Richard E Grant has appeared in everything from Gosford Park to Doctor Who, from Bram Stoker's Dracula to Downton Abbey. He has even made a wildlife series, The Seven Deadly Sins, for the Discovery channel.
For many of us, however, Grant is still synonymous with the ramshackle anti- hero of the 1987 cult comedy Withnail & I – especially the scene in which an inebriated Withnail scandalises a quaint country tearoom by thumping the table and delivering the immortal line, "We want the finest wines available to humanity, and we want them here, and we want them now".
These days Grant is a purveyor, not of fine wines, but of upmarket scents. His first fragrance, Jack, notched up a major success when it was released a year ago at Liberty's of London, Next week he will be in Dublin's Brown Thomas to launch his follow-up product, Jack Covent Garden. And he is already working on fragrance number three, which will be released next spring.
“We were in profit after six months,” Grant says. “Jack became Liberty’s third best-seller, despite heavy competition from all the well-known brands that they stock. They were amazed. I was absolutely flabbergasted.

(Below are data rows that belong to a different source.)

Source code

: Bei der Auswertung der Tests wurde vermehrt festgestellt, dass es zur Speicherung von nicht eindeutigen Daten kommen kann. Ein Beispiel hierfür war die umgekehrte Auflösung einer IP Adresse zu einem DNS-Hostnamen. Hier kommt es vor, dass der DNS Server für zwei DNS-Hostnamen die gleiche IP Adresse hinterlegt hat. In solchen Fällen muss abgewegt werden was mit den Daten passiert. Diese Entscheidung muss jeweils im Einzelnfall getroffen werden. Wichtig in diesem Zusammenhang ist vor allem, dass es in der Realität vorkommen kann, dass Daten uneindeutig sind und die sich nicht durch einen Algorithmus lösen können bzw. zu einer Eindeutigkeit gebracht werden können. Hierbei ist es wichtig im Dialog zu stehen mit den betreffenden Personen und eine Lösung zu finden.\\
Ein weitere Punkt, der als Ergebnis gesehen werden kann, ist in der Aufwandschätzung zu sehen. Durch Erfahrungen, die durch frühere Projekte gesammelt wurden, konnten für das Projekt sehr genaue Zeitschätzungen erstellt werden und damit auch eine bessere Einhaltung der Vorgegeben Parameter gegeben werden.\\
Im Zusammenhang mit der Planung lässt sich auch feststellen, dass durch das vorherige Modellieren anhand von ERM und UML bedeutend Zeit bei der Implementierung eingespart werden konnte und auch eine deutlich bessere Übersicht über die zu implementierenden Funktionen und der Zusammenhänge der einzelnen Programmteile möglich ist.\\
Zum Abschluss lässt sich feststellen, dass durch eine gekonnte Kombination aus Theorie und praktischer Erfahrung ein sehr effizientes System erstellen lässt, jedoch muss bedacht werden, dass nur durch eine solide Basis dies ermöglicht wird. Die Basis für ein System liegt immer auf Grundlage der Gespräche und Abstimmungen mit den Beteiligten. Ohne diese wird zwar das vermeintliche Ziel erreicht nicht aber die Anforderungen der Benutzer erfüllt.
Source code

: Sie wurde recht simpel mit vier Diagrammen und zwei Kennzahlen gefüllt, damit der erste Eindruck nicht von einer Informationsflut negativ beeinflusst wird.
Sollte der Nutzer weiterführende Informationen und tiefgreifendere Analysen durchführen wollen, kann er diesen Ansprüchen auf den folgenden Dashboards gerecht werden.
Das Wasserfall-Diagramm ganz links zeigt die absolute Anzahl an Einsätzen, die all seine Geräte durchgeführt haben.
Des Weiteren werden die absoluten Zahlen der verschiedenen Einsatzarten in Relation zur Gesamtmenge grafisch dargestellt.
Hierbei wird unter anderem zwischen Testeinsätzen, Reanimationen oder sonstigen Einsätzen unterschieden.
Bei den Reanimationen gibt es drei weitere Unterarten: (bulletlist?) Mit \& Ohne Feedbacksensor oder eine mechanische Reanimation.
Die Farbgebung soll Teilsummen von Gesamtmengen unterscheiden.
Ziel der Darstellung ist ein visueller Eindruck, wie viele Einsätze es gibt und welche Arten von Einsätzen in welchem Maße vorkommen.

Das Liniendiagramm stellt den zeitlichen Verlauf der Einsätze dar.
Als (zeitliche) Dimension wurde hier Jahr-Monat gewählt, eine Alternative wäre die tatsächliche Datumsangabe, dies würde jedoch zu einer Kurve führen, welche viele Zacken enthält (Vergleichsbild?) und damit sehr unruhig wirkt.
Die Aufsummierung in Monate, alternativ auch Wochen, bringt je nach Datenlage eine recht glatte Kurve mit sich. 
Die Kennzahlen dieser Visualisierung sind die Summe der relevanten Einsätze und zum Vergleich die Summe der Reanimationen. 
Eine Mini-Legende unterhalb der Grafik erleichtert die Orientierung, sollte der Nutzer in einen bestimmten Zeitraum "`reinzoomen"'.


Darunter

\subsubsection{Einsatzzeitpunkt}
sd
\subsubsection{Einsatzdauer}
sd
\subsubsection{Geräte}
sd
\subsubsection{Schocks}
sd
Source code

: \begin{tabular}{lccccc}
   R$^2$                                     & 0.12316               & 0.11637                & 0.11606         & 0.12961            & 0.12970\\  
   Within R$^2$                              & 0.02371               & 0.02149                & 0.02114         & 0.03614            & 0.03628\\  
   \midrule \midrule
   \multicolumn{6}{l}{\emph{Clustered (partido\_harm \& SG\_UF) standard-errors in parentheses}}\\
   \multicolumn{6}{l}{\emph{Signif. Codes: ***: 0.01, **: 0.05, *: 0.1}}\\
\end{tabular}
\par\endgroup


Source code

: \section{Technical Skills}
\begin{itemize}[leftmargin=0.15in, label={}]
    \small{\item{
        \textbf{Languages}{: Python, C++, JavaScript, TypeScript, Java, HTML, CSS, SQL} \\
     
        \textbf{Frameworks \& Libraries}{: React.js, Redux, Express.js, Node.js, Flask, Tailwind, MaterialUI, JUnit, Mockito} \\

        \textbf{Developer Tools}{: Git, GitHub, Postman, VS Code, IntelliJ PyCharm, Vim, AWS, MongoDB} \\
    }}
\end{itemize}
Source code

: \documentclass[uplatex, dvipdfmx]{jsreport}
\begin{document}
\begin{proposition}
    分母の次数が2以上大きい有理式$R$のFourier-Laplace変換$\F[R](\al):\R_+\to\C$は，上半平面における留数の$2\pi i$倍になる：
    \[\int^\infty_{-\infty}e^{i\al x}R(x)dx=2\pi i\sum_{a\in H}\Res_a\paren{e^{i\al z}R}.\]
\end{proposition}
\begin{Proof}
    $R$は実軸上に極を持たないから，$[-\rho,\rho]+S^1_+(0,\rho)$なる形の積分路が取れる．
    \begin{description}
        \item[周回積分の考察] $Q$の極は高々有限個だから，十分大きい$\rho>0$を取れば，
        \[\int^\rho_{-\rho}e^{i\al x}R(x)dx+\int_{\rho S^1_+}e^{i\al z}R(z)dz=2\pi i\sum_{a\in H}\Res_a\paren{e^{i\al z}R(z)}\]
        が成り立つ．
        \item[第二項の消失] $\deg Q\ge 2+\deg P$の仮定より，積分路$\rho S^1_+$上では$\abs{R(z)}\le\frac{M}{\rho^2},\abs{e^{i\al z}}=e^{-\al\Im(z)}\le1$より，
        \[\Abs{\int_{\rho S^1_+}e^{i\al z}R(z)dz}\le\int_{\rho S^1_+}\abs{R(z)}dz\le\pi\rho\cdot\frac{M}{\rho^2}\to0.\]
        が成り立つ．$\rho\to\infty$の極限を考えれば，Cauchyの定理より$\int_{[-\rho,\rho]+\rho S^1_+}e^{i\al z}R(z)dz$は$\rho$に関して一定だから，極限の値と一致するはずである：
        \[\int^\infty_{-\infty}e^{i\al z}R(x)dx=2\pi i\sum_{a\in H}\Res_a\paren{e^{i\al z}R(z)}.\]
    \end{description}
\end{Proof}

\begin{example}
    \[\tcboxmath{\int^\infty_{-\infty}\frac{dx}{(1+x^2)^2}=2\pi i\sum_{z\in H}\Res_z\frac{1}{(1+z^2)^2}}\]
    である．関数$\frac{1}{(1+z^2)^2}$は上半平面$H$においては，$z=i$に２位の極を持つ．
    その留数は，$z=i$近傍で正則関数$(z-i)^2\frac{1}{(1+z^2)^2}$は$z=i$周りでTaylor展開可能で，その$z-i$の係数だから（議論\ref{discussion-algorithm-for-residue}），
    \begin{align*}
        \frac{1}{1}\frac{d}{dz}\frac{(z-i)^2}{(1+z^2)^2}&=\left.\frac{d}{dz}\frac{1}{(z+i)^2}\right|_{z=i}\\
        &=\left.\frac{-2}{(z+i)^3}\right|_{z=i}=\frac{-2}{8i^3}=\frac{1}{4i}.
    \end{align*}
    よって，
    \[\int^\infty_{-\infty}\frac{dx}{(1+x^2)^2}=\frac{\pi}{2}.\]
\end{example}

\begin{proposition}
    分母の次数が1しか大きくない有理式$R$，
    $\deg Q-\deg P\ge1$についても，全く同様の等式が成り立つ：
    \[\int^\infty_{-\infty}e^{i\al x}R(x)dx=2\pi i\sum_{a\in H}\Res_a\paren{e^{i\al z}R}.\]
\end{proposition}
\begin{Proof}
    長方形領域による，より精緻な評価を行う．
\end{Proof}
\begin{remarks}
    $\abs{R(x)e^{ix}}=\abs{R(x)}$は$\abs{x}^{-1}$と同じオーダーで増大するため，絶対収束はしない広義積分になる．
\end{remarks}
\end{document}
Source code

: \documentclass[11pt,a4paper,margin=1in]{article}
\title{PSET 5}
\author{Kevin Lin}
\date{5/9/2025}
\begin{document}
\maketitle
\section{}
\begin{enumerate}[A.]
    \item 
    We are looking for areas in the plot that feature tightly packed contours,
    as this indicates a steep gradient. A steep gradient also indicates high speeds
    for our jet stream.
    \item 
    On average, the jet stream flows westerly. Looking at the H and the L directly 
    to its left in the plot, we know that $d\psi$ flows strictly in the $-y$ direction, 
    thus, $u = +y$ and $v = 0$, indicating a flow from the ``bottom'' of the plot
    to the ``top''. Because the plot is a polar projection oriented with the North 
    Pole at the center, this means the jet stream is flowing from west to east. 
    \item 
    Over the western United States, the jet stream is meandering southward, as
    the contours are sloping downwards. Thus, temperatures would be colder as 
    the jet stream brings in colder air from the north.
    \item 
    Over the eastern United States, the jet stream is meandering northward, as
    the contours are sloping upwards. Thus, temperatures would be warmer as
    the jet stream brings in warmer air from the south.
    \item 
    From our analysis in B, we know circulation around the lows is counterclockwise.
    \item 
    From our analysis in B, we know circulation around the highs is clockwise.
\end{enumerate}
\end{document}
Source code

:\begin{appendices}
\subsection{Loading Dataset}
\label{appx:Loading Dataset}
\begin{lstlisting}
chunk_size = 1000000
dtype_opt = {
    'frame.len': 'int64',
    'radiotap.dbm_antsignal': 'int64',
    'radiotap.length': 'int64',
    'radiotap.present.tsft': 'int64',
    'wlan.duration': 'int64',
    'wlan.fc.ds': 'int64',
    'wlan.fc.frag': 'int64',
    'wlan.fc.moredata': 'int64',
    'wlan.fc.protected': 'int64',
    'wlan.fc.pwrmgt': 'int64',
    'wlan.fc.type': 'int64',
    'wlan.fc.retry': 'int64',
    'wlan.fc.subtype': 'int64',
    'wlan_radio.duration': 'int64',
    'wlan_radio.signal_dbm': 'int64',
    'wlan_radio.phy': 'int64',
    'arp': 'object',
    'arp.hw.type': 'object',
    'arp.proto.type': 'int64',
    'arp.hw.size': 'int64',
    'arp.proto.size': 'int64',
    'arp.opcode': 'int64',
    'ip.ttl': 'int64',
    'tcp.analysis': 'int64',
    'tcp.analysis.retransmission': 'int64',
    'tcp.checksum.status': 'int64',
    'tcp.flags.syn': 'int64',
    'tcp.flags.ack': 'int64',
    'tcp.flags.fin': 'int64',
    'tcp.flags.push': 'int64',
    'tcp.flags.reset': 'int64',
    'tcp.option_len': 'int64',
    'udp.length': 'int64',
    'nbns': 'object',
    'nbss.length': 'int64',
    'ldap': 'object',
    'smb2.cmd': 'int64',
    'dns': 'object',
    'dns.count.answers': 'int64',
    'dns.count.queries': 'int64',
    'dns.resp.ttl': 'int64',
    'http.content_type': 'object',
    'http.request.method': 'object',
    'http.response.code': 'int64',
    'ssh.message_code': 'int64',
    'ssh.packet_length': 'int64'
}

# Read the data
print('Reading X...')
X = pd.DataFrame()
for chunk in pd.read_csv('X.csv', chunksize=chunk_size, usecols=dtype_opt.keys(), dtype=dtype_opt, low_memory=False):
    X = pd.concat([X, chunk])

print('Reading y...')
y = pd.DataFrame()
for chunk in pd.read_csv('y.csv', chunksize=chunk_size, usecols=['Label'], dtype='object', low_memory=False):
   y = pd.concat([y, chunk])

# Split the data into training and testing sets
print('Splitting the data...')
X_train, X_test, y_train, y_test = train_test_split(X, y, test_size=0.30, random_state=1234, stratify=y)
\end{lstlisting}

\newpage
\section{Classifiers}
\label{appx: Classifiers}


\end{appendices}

“There are 1,100 perfumes released every year,” he adds. “It’s like a 57-year-old man saying, ‘Right. I’m now going to release a pop record’. You don’t stand a chance in hell. But here I am.”
Self-financed passion
The switch from player to perfumier is, Grant insists, entirely in character – as well as being the fulfilment of a lifelong dream. It’s not simply a matter of lending his name as a celebrity endorsement. “It’s a one- man, self-financed passion,” he says.
Grant's first experiment in perfumery took place when he was growing up in Swaziland.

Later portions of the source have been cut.